Exercise prompt: Scan the entries that follow for the word "number", then report every line in which it appears.

Records contained in a dataset:

* * * * *

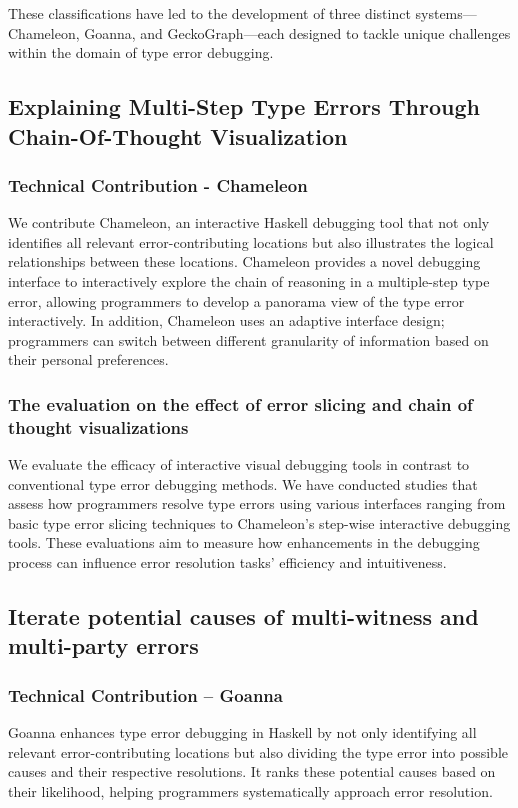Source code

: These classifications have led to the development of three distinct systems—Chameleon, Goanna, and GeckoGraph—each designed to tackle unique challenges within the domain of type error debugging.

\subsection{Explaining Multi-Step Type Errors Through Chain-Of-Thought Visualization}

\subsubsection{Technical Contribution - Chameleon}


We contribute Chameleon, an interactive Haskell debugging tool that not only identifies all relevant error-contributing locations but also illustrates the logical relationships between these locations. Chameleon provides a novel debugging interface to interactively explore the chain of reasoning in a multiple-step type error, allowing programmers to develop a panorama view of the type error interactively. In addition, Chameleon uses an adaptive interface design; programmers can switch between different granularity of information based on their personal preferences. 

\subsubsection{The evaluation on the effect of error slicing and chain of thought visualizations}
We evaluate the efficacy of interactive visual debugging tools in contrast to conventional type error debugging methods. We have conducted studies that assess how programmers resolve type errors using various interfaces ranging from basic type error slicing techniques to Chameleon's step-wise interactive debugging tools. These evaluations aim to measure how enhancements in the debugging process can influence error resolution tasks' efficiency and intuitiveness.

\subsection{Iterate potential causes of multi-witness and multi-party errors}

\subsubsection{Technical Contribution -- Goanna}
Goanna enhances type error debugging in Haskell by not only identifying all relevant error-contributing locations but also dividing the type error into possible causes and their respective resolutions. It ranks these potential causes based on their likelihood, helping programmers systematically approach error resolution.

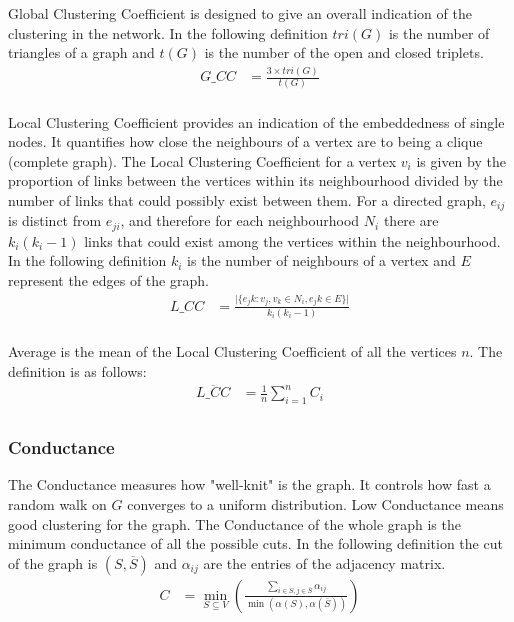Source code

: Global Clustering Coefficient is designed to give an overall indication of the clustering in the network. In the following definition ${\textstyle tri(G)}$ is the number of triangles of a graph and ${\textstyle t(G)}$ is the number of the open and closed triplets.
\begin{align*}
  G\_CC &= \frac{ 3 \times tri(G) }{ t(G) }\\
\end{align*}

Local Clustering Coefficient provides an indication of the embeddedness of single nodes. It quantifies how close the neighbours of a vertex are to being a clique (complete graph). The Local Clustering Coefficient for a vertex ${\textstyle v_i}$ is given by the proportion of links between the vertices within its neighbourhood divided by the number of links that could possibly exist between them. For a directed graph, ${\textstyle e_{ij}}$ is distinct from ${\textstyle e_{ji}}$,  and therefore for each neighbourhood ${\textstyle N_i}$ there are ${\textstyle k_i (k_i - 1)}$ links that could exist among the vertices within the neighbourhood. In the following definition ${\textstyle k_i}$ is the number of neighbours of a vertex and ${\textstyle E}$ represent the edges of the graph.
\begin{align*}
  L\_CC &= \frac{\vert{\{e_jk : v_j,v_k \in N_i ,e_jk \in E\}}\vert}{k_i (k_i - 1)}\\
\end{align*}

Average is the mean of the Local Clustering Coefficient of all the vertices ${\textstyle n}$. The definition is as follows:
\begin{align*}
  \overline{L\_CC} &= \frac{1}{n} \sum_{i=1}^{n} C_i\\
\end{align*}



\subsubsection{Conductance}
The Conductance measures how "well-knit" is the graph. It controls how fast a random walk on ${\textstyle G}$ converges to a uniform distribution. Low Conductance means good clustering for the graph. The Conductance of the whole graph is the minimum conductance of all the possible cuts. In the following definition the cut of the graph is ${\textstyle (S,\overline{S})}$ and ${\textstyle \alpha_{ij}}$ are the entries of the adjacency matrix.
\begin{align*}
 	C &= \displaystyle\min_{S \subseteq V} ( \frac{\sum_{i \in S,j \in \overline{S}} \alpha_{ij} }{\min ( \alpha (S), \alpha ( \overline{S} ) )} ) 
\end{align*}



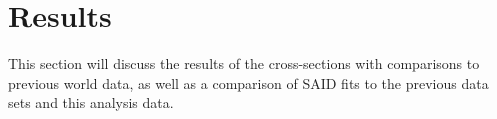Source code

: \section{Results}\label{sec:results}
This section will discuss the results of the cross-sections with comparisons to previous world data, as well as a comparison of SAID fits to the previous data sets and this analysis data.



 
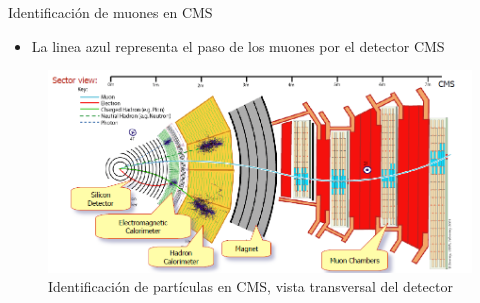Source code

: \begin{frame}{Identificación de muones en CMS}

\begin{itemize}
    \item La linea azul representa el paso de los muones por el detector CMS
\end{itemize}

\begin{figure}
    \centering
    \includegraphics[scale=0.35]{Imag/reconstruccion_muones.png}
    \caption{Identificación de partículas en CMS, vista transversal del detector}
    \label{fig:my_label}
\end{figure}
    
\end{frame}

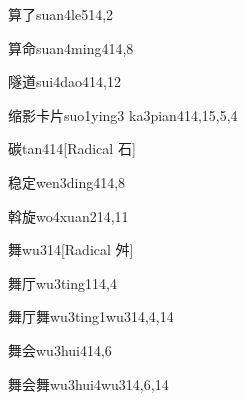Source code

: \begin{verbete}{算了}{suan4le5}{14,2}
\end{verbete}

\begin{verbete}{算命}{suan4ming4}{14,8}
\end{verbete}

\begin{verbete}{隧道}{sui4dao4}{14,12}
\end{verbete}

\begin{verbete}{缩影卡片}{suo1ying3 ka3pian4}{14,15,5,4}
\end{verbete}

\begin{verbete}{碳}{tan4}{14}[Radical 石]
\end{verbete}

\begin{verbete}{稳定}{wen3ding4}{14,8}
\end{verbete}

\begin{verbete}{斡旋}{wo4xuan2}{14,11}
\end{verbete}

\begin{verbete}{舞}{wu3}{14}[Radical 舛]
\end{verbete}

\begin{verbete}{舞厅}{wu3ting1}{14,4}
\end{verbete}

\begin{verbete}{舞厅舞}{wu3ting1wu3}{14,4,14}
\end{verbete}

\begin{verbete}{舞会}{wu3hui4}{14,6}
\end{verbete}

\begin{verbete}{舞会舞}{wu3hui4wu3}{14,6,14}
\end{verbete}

* * * * *

Reply to the task:
: Global Clustering Coefficient is designed to give an overall indication of the clustering in the network. In the following definition ${\textstyle tri(G)}$ is the number of triangles of a graph and ${\textstyle t(G)}$ is the number of the open and closed triplets.
Local Clustering Coefficient provides an indication of the embeddedness of single nodes. It quantifies how close the neighbours of a vertex are to being a clique (complete graph). The Local Clustering Coefficient for a vertex ${\textstyle v_i}$ is given by the proportion of links between the vertices within its neighbourhood divided by the number of links that could possibly exist between them. For a directed graph, ${\textstyle e_{ij}}$ is distinct from ${\textstyle e_{ji}}$,  and therefore for each neighbourhood ${\textstyle N_i}$ there are ${\textstyle k_i (k_i - 1)}$ links that could exist among the vertices within the neighbourhood. In the following definition ${\textstyle k_i}$ is the number of neighbours of a vertex and ${\textstyle E}$ represent the edges of the graph.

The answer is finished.